EXERCISE OBJECTIVE -> Scan the data. Collect each line that contains the word "items".

Saved entries ->
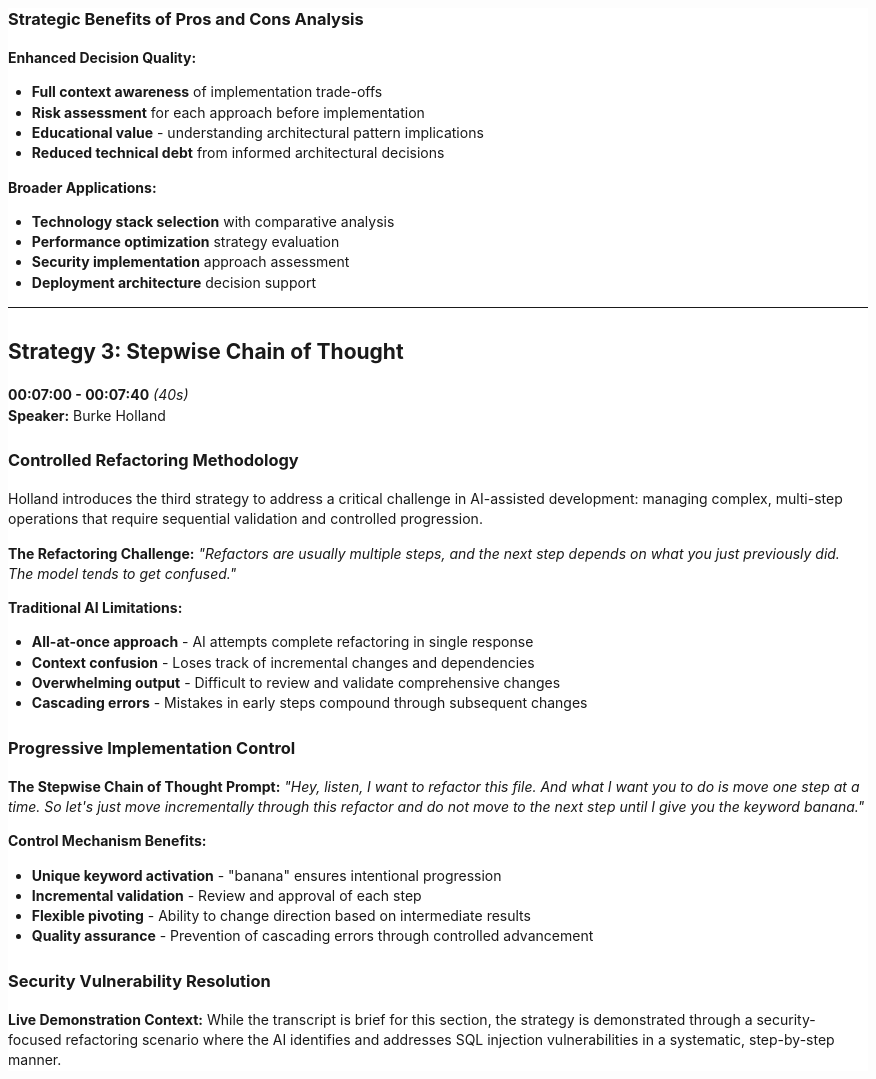 ### Strategic Benefits of Pros and Cons Analysis

**Enhanced Decision Quality:**
- **Full context awareness** of implementation trade-offs
- **Risk assessment** for each approach before implementation
- **Educational value** - understanding architectural pattern implications
- **Reduced technical debt** from informed architectural decisions

**Broader Applications:**
- **Technology stack selection** with comparative analysis
- **Performance optimization** strategy evaluation
- **Security implementation** approach assessment
- **Deployment architecture** decision support

---

## Strategy 3: Stepwise Chain of Thought
**00:07:00 - 00:07:40** *(40s)*  
**Speaker:** Burke Holland

### Controlled Refactoring Methodology

Holland introduces the third strategy to address a critical challenge in AI-assisted development: managing complex, multi-step operations that require sequential validation and controlled progression.

**The Refactoring Challenge:**
*"Refactors are usually multiple steps, and the next step depends on what you just previously did. The model tends to get confused."*

**Traditional AI Limitations:**
- **All-at-once approach** - AI attempts complete refactoring in single response
- **Context confusion** - Loses track of incremental changes and dependencies
- **Overwhelming output** - Difficult to review and validate comprehensive changes
- **Cascading errors** - Mistakes in early steps compound through subsequent changes

### Progressive Implementation Control

**The Stepwise Chain of Thought Prompt:**
*"Hey, listen, I want to refactor this file. And what I want you to do is move one step at a time. So let's just move incrementally through this refactor and do not move to the next step until I give you the keyword banana."*

**Control Mechanism Benefits:**
- **Unique keyword activation** - "banana" ensures intentional progression
- **Incremental validation** - Review and approval of each step
- **Flexible pivoting** - Ability to change direction based on intermediate results
- **Quality assurance** - Prevention of cascading errors through controlled advancement

### Security Vulnerability Resolution

**Live Demonstration Context:**
While the transcript is brief for this section, the strategy is demonstrated through a security-focused refactoring scenario where the AI identifies and addresses SQL injection vulnerabilities in a systematic, step-by-step manner.
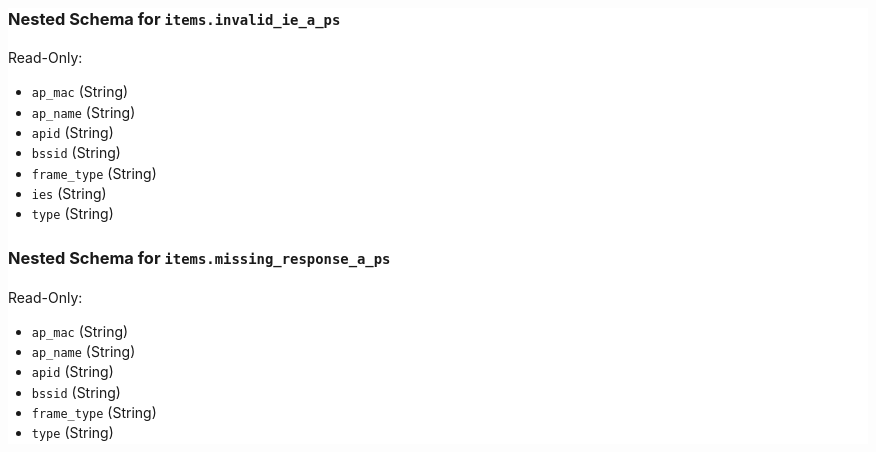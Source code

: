 
<a id="nestedobjatt--items--invalid_ie_a_ps"></a>
### Nested Schema for `items.invalid_ie_a_ps`

Read-Only:

- `ap_mac` (String)
- `ap_name` (String)
- `apid` (String)
- `bssid` (String)
- `frame_type` (String)
- `ies` (String)
- `type` (String)


<a id="nestedobjatt--items--missing_response_a_ps"></a>
### Nested Schema for `items.missing_response_a_ps`

Read-Only:

- `ap_mac` (String)
- `ap_name` (String)
- `apid` (String)
- `bssid` (String)
- `frame_type` (String)
- `type` (String)
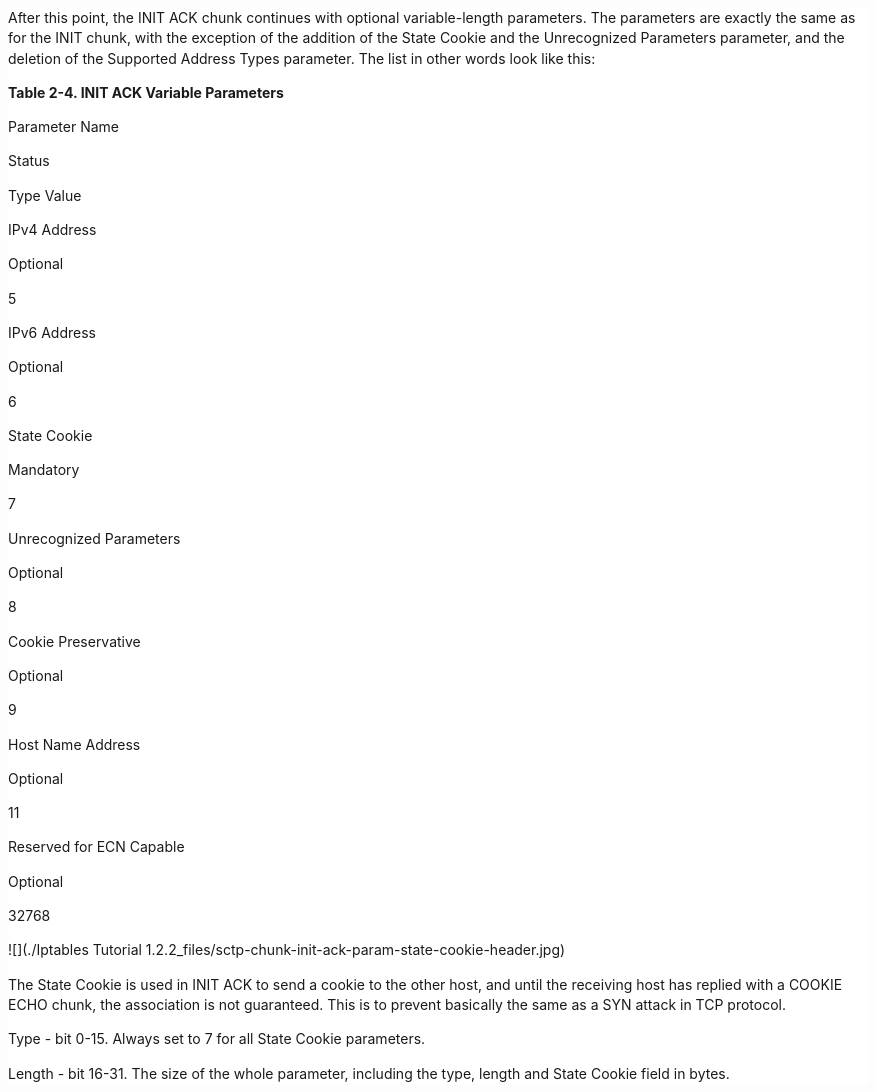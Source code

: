 After this point, the INIT ACK chunk continues with optional variable\-length parameters. The parameters are exactly the same as for the INIT chunk, with the exception of the addition of the State Cookie and the Unrecognized Parameters parameter, and the deletion of the Supported Address Types parameter. The list in other words look like this:

**Table 2\-4. INIT ACK Variable Parameters**

Parameter Name

Status

Type Value

IPv4 Address

Optional

5

IPv6 Address

Optional

6

State Cookie

Mandatory

7

Unrecognized Parameters

Optional

8

Cookie Preservative

Optional

9

Host Name Address

Optional

11

Reserved for ECN Capable

Optional

32768

![](./Iptables Tutorial 1.2.2_files/sctp-chunk-init-ack-param-state-cookie-header.jpg)

The State Cookie is used in INIT ACK to send a cookie to the other host, and until the receiving host has replied with a COOKIE ECHO chunk, the association is not guaranteed. This is to prevent basically the same as a SYN attack in TCP protocol.

Type \- bit 0\-15. Always set to 7 for all State Cookie parameters.

Length \- bit 16\-31. The size of the whole parameter, including the type, length and State Cookie field in bytes.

OUTPUT FOR THIS TASK ->
<a id="nestedobjatt--items--invalid_ie_a_ps"></a>
### Nested Schema for `items.invalid_ie_a_ps`
<a id="nestedobjatt--items--missing_response_a_ps"></a>
### Nested Schema for `items.missing_response_a_ps`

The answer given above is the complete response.